7. Select waterNClothShape and do MENU "nCloth: nCache: Create New Cache" and then render the animation. Make sure you have specified your desired cache frame range. Also you must directly select the shape node "waterNClothShape" and not its parent transform. (or one could select the clothOutputMesh and make it temporarily visible again). It is generally best to cache the simulation first before rendering, especially if rendering with motion blur or on a render farm. Note that one must render with Mental Ray in order to get motion blur on particles. The mental ray blobby rendering is also generally better than with the Maya renderer.

You can edit the blobby attributes under the extra attributes of the waterNClothShape node. Here is an example of smoothing accomplished by increasing the blobby scale and threshold. Careful adjusting of the threshold can determine the size of lone droplets. Note that when the threshold is greater than 1 there will be only be water where particles overlap.

The file waterPlayground.ma shown at the top of this tutorial used a file similar to nClothWater.ma, although I've made a few modifications since then. Note how the various nCloth elements... the door flap, two floating objects and a suspended piece of cloth... interact with the cloth water. If the object has a greater mass than the water it will sink( the object at the top ), while lower mass objects float( the ball at the bottom ).
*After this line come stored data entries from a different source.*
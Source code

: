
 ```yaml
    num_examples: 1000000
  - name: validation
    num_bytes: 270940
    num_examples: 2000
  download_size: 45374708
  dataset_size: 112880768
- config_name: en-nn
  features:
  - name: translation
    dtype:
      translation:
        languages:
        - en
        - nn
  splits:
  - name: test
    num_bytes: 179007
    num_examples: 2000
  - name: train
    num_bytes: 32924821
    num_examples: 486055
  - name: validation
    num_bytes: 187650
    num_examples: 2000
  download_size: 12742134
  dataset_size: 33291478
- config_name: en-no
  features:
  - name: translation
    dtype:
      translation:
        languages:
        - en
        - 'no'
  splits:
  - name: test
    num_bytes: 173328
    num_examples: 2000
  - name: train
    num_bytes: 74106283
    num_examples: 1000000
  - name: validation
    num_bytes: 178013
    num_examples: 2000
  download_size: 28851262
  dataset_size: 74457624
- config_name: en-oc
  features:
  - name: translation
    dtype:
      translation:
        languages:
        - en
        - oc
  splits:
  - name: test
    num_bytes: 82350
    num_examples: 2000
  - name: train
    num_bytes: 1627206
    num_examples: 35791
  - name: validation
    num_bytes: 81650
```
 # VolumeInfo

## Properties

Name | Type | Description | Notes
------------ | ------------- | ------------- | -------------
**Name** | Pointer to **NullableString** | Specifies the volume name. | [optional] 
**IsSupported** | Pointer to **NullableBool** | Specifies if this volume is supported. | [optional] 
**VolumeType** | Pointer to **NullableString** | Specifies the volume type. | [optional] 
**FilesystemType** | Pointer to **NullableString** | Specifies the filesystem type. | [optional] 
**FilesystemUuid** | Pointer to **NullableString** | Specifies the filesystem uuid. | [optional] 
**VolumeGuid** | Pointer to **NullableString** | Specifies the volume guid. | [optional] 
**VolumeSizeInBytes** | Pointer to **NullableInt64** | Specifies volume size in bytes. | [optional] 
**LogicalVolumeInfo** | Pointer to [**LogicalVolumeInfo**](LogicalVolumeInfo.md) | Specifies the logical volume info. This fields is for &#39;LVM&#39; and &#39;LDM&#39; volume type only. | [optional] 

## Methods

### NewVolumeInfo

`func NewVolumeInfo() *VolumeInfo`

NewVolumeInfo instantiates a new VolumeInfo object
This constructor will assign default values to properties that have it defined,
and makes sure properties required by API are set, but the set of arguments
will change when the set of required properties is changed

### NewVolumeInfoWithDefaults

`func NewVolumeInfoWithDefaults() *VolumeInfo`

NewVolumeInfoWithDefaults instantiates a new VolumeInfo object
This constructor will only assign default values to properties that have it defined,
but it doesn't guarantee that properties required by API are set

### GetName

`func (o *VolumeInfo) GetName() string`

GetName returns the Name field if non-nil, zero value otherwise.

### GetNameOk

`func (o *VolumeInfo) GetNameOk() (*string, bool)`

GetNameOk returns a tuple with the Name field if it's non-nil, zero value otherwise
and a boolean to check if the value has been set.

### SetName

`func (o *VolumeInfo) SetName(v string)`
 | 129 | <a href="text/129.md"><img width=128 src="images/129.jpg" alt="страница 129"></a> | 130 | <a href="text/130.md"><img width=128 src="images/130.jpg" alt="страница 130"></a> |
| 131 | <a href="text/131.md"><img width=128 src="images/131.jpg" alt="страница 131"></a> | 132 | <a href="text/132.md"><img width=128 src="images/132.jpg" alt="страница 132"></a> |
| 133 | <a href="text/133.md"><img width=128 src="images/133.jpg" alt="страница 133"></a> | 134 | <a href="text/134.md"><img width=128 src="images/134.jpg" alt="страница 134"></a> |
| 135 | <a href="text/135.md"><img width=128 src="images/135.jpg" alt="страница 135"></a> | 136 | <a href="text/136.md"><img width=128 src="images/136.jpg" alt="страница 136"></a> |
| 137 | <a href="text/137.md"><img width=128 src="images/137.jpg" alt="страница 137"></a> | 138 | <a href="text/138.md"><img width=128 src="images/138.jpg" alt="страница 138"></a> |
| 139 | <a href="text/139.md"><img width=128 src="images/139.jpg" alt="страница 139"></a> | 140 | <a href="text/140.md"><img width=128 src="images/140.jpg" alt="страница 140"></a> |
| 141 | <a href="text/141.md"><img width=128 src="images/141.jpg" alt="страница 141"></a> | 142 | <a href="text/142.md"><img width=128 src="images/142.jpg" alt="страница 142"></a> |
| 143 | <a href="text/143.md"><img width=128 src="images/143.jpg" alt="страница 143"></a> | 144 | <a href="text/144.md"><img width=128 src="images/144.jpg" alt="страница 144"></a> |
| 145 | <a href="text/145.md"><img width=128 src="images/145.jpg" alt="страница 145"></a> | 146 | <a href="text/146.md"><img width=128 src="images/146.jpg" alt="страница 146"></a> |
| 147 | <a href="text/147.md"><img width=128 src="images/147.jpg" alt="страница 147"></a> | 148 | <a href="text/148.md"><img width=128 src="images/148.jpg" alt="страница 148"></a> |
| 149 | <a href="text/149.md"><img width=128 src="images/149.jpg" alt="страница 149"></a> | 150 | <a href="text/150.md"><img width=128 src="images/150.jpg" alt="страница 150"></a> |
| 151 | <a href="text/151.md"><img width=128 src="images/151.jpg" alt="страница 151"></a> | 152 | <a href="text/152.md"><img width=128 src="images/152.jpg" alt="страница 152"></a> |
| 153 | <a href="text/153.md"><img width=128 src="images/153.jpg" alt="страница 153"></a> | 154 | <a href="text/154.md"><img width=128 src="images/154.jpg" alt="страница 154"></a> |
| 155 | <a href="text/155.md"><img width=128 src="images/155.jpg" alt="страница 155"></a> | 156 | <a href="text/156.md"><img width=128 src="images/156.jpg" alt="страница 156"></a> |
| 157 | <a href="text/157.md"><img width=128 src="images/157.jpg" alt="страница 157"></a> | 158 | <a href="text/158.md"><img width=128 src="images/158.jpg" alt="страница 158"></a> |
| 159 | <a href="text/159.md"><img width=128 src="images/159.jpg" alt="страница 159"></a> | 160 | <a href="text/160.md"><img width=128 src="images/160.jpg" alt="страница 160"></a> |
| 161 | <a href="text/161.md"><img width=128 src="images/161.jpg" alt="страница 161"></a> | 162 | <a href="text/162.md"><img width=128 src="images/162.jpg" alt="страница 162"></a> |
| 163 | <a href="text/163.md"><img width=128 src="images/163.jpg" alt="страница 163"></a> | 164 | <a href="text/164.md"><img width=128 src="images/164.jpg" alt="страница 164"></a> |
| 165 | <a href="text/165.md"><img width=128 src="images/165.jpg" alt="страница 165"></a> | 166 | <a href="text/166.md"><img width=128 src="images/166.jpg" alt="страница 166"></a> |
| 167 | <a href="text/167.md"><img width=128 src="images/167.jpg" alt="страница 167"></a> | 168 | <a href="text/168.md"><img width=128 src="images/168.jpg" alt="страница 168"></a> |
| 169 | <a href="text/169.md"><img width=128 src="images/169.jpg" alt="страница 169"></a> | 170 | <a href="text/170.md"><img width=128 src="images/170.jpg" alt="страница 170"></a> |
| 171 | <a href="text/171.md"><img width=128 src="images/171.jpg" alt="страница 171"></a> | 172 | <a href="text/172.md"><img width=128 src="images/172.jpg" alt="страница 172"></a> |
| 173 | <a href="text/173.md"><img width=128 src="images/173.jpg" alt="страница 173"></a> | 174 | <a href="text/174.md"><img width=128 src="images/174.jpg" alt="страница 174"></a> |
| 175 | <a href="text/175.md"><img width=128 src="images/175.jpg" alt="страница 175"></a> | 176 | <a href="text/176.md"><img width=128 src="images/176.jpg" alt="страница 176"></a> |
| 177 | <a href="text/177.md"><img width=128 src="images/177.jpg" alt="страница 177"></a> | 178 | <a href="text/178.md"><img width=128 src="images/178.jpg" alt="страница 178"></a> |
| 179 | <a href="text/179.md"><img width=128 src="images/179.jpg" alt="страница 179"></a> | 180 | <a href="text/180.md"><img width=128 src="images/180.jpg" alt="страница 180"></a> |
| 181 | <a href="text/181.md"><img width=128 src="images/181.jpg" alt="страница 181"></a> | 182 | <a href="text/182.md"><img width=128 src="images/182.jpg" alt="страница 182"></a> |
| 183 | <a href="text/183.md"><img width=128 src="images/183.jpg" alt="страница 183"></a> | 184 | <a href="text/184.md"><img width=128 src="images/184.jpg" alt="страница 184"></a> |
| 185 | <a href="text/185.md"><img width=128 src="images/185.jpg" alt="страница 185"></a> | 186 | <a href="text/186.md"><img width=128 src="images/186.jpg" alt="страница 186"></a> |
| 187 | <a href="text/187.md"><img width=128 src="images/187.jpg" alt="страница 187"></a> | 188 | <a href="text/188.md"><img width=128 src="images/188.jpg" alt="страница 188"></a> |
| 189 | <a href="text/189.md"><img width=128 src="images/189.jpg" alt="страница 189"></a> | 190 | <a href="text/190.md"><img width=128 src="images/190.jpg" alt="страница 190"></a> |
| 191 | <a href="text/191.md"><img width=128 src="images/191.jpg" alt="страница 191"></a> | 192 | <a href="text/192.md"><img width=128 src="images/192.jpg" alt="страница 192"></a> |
Note that if you want to cache the simulation for this scene you need to select all the nCloth meshes in the scene, and the water cloth requires that the nCloth shape node be directly selected. Rendering was done in Mental Ray so that the particles had motion blur.

Warning: If you find that a file with nCloth no longer loads try removing the particle startup cache in you project/particles folder. Currently there is a bug where particle startup caches are saved for nCloth and nRigid nodes(on file save). The cache folders will have a name like nClothWater_startup, or nRigid1_startup and can be safely deleted as they are not used or needed. Also the 8.5 release has a bug where large nCloth or nRigid nodes leak memory and crash. Keeping these objects less than about 150 units in size will avoid this problem.

Part two of this tutorial will cover how the nClothWater file is setup and go in to more detailed examples.
The basic technique is to disable all edge and face relationships on the nCloth node, so that all that remains is point to point collision, then pipe the output of the nCloth into a particle system. We connect this output of the cloth into the particle system softbody mesh and goal mesh inputs. The particle system is used solely for its blobby particle rendering.